The risks of investing in private companies and other operating companies are numerous. They may take years to sell again or they might never be able to be sold. Another pitfall is that sometimes (or always) you will have to be the proprietor in charge of running that business each day. Many businesses also have a lot of ties to the founder or prior owner, so someone else coming along later (that may be you!) might not have the ease of running and dealing with customers as would have normally been the case. Then there is the risk of people (labor) and operating costs, all of which can rise handily ahead. Paperwork, taxes and regulation often scare off what might have otherwise been passive business owners.
4. Art and Collectibles
Chances are pretty high that you heard of millions of dollars being spent on Picasso and Van Gogh paintings. Rare antiques and artifacts can sell for huge amounts. Ditto for the famed Honus Wagner baseball card that is so scarce and so sought after. What about the first Superman comic book, or what about manuscripts and autographs? Then there are stamps and rare coins to consider. All these fall under the arts and collectibles, and they are generally bought and sold by people who already have lots of money.
One of the biggest risks of art and collectibles is that beauty is in the eye of the beholder, and if you own it you may have been willing to pay more than anyone else at that time. Art and collectibles can be illiquid. Many unknowing investors also have been duped by fakes, replicas and forgeries sold as “the real deal on the cheap.” Knowing the pedigree is important as well — if it is stolen or if someone was swindled out of it, they might come after you for it. Collectibles as an asset class also generally are taxed at a higher 28% rate for the profit upon the sale.
5. Royalty Income Streams
Many individuals own streams of royalty income. In modern days, people might immediately think of royalty payments tied to oil and gas. The reality is that there are many royalties that can be invested in. You can invest in royalty payments tied to gold mining, music, patents or copyright, or even in films and TV. Some investors have even bought royalties tied to clothing lines. Another new royalty stream investment that is available is investing in the rights to future income of athletes. There are exchanges and venues for people to buy and sell royalties.

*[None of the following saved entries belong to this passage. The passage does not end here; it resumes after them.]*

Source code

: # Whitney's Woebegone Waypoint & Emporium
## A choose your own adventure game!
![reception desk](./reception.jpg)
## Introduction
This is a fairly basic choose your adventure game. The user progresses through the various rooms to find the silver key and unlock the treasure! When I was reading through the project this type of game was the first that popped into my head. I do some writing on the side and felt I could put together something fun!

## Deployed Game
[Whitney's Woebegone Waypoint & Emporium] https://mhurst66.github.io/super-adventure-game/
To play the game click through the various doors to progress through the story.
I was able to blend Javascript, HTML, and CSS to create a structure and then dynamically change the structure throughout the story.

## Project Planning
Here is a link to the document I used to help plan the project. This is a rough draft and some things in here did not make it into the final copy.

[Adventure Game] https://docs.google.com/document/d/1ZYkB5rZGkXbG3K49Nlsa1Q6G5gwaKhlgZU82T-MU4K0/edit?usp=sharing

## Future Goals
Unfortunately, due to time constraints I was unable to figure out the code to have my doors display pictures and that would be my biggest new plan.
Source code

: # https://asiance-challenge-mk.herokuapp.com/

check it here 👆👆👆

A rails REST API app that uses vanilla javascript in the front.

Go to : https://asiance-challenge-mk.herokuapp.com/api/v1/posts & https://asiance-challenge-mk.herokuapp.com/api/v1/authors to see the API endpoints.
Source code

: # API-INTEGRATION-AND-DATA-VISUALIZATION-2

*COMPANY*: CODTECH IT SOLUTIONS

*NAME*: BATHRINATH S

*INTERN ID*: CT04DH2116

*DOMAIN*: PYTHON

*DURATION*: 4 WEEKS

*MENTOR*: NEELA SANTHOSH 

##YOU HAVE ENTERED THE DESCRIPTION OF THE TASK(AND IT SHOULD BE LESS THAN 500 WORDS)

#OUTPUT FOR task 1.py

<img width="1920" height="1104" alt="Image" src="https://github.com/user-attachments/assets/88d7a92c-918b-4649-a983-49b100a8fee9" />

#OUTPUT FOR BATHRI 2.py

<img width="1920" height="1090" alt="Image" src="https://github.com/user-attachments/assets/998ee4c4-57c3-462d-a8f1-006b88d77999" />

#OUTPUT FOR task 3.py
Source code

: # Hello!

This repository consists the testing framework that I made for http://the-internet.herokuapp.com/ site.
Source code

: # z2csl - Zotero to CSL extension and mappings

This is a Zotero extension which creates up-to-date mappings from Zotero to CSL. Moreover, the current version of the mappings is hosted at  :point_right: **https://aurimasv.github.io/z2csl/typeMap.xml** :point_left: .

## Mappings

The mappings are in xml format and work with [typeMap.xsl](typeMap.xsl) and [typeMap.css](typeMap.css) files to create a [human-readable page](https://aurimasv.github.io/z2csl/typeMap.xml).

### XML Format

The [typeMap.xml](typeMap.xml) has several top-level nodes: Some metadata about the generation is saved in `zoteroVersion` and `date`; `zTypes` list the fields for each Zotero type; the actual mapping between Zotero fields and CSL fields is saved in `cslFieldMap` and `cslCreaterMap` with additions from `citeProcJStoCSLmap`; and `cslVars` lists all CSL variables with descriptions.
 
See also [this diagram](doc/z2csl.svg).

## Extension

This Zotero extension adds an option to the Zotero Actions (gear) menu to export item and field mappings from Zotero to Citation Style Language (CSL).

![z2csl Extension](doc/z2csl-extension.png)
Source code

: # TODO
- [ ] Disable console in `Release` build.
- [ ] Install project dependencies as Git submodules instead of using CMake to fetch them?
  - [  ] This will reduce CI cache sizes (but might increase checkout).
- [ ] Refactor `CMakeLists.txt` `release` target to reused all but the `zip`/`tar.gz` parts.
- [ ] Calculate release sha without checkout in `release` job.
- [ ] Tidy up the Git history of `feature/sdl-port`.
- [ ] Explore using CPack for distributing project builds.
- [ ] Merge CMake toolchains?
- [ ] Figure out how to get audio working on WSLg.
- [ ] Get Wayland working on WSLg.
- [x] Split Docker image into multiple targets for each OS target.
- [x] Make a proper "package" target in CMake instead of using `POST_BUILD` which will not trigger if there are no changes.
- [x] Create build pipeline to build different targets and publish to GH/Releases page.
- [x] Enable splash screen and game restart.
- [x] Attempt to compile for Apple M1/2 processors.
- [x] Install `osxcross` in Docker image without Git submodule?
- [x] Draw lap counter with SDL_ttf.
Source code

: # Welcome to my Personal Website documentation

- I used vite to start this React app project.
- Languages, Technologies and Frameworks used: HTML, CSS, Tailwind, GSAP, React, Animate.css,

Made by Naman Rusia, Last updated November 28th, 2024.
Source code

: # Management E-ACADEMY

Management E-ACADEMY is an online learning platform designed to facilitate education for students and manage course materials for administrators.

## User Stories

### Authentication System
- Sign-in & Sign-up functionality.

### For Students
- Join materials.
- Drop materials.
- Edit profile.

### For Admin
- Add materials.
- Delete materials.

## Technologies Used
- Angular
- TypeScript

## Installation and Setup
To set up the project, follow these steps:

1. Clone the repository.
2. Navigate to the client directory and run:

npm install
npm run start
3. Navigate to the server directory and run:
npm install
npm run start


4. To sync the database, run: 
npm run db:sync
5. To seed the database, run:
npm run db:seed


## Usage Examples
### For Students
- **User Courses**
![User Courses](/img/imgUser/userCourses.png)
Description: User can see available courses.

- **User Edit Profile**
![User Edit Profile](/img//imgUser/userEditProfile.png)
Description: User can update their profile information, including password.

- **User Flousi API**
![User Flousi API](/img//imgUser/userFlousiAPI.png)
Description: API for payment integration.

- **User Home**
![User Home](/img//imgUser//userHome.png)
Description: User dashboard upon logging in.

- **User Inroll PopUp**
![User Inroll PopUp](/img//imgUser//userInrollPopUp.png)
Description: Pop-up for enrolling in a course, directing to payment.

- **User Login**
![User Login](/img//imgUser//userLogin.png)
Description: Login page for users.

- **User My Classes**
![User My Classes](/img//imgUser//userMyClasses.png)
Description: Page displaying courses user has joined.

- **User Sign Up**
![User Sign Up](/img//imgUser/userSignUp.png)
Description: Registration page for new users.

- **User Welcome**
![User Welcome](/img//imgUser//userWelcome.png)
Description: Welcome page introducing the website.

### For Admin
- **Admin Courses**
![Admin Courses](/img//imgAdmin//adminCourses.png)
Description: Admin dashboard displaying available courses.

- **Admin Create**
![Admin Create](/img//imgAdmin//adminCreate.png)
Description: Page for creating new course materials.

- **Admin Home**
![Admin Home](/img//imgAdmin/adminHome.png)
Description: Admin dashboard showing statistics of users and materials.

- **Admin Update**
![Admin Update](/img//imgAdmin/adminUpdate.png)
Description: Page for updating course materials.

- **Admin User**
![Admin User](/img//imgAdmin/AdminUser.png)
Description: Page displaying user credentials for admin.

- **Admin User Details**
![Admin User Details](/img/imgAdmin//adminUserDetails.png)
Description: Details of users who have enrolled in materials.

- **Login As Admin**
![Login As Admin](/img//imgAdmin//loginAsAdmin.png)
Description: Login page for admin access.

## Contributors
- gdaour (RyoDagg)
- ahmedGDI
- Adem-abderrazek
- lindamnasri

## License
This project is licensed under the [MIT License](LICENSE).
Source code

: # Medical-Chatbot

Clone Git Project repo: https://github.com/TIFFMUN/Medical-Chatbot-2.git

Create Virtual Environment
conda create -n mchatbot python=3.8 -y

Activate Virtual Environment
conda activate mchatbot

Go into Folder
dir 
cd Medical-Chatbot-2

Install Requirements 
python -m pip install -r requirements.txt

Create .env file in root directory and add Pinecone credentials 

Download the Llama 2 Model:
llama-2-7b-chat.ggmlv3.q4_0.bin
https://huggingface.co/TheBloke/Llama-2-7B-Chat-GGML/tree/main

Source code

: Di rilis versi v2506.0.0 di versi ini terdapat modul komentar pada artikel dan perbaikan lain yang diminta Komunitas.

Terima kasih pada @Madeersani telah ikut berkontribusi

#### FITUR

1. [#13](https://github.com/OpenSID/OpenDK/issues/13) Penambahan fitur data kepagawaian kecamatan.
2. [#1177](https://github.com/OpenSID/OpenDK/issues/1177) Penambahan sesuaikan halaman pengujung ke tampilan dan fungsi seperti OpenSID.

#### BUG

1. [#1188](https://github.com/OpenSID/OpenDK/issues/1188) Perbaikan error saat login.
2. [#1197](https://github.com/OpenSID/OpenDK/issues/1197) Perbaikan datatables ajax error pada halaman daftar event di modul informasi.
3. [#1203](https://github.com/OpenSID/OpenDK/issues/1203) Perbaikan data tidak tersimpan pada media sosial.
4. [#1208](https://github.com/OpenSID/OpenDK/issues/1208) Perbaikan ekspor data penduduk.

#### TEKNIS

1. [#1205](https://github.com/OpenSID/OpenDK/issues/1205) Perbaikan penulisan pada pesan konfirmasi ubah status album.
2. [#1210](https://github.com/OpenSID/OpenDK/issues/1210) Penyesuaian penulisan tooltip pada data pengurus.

Perhaps it sounds great owning royalties. They can be very lucrative, but they can also be duds. Many athletes, musicians, brands, oil wells and the like simply fizzle out or die. Some royalties often just suffer from a slack economy, or the future sales do not live up to expectations. Another risk is that there can be legal disputes over what were the real sales or the real income levels that were as the base for royalties.
6. Gold and Silver
The price of gold and silver has risen sharply through time, and it often falls faster than it rose. Still, gold has a history that goes back for thousands of years. The shiny yellow metal has been sought after since the dawn of time. Gold is also a key holding of central banks, and probably every wealthy person in the world has been told repeatedly that they have to own some gold. It easily can be bought and sold now in the financial markets, online or at gold exchange stores. Some gold bugs invest in gold as a future store of value, or because they fear a coming collapse of the monetary system. There are too many reasons to say why someone might own gold. This is the same issue for silver, with even more variations.
Gold does come with risks that you might not normally think about. The numerous reasons people own gold actually make up some of the risks. Industry and technology keep finding new replacements that are far cheaper than gold. When gold gets too expensive, they use less gold in making jewelry. Gold (and silver) will never pay a dividend, and you can’t eat gold if you get hungry or drink it if you get thirsty. Gold and silver also get taxed at the same rate as collectibles, so you generally have to pay 28% on your profits. If the rationale behind gold buying was for barter, whoever is bartering with you may not value that gold very highly or they may bilk you. Then there is the risk of theft or loss.